### AIM OF THE EXERCISE
Show, in full, each line of the data that contains "setLeft".

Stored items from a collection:

┄┄┄┄┄┄┄┄┄┄┄┄┄┄┄┄┄┄┄┄

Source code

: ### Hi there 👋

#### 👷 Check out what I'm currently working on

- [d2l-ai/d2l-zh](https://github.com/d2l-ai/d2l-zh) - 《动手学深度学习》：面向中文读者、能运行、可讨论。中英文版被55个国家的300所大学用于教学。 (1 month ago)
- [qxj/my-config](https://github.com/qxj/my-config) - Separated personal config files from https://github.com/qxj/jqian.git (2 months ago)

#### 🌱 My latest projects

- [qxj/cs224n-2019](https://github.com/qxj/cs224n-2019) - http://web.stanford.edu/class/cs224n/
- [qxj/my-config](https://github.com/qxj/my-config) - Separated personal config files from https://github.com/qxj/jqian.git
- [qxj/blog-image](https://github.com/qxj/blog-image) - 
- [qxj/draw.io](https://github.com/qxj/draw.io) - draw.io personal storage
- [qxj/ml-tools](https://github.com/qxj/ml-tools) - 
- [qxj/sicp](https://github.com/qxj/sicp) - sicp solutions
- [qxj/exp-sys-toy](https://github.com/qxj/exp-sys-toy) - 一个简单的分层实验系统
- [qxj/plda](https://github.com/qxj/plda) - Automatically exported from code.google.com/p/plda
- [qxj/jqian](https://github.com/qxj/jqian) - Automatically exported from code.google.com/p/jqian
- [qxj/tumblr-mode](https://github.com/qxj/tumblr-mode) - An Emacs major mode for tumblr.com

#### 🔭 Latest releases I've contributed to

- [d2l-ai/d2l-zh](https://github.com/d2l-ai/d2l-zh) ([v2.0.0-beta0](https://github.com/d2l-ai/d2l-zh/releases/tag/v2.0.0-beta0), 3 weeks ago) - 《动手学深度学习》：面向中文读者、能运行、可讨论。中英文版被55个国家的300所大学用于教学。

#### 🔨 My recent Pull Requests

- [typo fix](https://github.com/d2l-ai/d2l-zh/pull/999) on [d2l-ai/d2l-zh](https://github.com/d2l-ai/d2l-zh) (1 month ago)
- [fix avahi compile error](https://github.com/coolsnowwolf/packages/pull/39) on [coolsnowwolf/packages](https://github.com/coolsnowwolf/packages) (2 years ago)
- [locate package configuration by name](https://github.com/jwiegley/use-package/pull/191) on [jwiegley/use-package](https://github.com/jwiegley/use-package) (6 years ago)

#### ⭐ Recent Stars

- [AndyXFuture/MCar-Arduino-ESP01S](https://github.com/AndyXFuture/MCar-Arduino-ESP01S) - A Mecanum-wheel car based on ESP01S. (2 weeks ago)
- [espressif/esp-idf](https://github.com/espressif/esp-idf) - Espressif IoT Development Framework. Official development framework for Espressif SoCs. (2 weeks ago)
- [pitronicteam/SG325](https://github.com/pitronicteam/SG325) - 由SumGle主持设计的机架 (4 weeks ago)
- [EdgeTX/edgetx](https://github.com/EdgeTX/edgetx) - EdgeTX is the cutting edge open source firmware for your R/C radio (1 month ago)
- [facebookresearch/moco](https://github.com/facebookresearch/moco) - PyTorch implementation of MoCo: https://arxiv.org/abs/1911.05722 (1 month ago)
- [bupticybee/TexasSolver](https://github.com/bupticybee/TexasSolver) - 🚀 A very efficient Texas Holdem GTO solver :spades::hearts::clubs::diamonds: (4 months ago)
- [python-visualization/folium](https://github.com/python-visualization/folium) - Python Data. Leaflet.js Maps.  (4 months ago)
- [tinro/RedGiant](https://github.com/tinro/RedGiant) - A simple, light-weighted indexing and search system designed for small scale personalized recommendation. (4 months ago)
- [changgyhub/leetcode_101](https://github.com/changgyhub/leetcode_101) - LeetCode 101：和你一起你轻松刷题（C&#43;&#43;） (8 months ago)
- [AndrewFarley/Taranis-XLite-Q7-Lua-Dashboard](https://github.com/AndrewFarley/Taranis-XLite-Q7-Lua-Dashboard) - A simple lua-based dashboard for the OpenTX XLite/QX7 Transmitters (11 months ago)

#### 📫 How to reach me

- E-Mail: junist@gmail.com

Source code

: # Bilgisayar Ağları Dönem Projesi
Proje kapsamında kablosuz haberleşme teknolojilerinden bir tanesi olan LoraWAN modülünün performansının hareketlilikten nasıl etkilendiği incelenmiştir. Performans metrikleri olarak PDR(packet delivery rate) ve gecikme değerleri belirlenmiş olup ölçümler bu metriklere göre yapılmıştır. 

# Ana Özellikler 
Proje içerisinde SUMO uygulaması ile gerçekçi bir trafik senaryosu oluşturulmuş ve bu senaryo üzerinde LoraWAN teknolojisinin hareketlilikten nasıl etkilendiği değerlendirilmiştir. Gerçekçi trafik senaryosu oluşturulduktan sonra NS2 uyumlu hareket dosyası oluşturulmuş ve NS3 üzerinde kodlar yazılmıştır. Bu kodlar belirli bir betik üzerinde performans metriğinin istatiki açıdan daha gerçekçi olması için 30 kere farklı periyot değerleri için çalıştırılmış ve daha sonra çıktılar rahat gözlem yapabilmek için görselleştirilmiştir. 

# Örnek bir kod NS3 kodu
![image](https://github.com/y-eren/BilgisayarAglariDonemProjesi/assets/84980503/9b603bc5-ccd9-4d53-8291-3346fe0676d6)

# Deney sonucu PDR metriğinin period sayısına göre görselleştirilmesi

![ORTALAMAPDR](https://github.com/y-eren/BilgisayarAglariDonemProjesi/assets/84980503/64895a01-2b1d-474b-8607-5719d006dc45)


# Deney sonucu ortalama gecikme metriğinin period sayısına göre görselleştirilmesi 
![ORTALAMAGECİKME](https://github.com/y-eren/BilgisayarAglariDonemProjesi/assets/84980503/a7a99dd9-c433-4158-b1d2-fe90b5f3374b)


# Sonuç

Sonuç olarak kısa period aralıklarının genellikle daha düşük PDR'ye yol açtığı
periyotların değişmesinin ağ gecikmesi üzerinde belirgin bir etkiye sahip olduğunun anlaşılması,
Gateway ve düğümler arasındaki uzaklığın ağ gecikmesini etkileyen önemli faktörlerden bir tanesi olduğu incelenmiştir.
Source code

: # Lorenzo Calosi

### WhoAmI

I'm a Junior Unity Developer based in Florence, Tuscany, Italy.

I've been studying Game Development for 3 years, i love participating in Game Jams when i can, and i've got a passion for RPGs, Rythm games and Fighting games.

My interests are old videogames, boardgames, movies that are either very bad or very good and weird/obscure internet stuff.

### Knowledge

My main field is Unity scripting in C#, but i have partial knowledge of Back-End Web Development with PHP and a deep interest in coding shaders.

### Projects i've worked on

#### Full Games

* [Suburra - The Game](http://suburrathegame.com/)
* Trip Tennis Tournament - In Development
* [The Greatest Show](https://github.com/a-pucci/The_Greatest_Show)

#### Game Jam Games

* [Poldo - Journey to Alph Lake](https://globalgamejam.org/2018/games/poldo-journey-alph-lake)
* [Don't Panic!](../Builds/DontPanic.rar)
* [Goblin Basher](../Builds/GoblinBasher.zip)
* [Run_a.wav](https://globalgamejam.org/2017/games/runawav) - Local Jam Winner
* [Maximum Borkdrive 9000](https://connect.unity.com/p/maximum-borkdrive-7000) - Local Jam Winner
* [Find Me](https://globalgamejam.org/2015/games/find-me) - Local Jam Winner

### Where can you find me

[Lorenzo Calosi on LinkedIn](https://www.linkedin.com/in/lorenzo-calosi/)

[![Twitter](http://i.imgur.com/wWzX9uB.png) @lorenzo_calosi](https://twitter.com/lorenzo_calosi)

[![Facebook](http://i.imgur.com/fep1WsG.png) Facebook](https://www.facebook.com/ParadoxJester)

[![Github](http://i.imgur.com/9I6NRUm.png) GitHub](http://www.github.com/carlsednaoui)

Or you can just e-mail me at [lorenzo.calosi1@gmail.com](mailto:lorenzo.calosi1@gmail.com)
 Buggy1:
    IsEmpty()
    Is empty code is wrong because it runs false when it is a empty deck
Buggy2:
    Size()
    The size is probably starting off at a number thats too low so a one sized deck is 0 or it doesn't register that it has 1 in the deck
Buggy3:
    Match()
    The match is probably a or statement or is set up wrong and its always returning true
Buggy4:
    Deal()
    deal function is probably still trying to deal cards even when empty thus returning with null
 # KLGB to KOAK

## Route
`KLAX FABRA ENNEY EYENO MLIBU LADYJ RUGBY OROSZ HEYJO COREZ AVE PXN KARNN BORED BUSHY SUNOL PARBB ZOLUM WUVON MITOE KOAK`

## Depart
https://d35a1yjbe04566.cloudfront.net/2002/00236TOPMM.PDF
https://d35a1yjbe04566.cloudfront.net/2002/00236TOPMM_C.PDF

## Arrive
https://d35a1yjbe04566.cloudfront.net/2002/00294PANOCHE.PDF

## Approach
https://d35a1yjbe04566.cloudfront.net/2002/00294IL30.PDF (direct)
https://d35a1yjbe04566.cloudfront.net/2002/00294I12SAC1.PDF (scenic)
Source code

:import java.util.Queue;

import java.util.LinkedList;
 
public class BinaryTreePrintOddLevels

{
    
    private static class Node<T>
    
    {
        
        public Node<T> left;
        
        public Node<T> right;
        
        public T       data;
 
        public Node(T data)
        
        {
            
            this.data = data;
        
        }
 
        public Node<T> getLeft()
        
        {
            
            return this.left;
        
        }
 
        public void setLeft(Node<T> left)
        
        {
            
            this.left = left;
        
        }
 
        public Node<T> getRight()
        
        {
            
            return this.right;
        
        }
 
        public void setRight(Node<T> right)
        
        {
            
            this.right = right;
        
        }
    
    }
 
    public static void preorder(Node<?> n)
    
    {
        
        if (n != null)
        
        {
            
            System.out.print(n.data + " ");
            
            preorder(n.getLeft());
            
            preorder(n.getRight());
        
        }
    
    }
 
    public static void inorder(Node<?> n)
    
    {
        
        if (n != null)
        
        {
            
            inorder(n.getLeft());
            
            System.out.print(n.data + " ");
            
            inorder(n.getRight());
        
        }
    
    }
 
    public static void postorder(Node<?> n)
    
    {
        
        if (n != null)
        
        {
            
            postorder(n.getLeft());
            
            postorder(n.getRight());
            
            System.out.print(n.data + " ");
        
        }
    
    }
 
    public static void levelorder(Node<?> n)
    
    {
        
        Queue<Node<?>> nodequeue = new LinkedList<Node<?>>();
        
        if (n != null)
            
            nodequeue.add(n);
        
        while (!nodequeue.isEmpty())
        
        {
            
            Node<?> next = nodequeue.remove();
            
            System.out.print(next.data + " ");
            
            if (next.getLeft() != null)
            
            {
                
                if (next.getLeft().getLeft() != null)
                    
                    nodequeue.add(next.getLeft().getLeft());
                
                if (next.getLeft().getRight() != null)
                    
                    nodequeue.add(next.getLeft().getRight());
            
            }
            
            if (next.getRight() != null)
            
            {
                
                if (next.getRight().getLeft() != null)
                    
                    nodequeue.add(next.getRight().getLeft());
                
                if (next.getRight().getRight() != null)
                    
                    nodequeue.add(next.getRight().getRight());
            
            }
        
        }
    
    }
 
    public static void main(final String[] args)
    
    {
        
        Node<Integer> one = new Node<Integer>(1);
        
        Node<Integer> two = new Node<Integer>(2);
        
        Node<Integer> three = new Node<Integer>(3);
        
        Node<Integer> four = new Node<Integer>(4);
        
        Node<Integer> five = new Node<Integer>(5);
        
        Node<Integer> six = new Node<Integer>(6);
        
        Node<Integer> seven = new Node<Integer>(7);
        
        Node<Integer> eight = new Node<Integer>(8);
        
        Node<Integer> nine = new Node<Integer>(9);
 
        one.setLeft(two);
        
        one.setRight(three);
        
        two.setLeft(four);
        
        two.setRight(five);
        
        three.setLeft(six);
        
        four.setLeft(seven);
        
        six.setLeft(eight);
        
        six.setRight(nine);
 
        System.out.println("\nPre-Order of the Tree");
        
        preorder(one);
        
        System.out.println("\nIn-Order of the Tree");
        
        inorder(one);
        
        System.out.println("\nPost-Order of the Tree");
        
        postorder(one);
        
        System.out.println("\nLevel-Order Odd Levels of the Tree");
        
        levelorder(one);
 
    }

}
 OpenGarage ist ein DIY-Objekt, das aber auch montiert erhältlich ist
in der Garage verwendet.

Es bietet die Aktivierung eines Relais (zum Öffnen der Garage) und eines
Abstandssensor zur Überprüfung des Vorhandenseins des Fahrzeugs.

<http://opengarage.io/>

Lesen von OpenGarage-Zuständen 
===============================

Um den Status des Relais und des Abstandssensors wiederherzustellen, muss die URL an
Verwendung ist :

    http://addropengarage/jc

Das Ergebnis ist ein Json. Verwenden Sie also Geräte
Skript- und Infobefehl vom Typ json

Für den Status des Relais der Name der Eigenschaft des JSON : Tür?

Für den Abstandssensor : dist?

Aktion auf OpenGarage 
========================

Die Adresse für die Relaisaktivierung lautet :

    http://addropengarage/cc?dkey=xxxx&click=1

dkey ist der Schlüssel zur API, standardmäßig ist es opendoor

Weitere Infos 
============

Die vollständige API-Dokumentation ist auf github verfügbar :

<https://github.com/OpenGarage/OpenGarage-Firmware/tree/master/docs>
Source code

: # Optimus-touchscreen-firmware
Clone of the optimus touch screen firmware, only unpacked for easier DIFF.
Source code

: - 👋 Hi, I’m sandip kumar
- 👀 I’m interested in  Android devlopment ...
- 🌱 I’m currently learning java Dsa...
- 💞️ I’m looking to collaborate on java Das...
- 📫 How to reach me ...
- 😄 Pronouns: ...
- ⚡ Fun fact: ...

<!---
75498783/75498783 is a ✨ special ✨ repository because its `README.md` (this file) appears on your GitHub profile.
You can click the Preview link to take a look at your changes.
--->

┄┄┄┄┄┄┄┄┄┄┄┄┄┄┄┄┄┄┄┄

### PROBLEM SOLUTION
        public void setLeft(Node<T> left)
        one.setLeft(two);
        two.setLeft(four);
        three.setLeft(six);
        four.setLeft(seven);
        six.setLeft(eight);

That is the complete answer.